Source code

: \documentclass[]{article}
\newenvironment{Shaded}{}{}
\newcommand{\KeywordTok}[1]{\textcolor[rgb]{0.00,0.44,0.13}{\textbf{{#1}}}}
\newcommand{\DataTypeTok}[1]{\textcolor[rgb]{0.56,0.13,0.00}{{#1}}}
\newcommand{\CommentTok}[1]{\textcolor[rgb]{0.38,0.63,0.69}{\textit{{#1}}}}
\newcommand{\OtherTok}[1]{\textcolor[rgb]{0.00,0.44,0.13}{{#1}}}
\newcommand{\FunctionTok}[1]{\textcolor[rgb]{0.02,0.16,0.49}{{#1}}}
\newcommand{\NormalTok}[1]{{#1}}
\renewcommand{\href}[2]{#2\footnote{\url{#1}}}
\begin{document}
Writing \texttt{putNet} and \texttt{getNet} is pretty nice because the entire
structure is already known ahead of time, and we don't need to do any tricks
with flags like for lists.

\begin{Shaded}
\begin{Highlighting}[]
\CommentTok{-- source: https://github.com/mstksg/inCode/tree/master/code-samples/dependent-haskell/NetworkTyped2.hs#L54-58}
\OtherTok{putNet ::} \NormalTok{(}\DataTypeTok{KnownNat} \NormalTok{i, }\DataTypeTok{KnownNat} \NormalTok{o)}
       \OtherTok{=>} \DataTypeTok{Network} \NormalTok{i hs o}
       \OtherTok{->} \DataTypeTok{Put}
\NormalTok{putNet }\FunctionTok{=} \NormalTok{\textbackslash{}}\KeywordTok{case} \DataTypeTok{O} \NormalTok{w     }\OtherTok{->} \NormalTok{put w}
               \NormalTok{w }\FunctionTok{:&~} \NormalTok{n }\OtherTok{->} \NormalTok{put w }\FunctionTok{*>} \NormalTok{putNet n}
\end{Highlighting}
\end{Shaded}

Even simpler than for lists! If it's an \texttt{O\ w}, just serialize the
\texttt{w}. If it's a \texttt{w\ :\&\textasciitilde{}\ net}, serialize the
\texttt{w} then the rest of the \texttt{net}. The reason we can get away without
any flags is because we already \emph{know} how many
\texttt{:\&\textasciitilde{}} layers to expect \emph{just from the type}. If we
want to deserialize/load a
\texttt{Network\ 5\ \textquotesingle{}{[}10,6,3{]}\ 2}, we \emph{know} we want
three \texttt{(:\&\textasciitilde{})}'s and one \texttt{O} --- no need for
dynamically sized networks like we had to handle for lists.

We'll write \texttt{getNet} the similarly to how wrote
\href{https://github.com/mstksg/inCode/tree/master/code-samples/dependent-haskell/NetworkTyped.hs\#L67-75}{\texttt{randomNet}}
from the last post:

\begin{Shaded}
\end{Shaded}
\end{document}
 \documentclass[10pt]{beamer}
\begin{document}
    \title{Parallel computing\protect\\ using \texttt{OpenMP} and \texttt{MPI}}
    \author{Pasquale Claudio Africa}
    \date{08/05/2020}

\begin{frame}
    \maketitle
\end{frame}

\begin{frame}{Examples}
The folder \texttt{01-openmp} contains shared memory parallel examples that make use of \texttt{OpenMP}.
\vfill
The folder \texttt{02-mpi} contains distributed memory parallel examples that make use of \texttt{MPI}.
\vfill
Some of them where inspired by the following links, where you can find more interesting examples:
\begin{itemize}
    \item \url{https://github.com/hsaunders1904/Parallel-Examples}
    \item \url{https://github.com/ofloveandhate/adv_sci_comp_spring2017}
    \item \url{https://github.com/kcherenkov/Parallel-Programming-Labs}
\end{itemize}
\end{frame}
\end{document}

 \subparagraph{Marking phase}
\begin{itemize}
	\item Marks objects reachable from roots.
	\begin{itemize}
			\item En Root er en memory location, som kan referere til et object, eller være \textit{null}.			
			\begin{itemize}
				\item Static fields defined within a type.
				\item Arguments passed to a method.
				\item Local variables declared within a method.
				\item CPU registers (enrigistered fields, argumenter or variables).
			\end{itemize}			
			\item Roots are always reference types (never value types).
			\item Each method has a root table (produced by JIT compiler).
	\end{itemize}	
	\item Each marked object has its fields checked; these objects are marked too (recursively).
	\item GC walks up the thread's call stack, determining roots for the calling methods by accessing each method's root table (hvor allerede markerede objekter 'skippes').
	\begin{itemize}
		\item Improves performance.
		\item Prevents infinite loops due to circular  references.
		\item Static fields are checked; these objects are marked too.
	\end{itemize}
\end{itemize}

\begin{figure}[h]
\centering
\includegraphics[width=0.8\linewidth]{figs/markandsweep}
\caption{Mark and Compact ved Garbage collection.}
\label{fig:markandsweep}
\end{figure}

☆ ☆ ☆ ☆ ☆ ☆ ☆

◆ What needs to be done: The answer must consist of each line from the data that includes the string "already".

◆ Finished task:
structure is already known ahead of time, and we don't need to do any tricks
any flags is because we already \emph{know} how many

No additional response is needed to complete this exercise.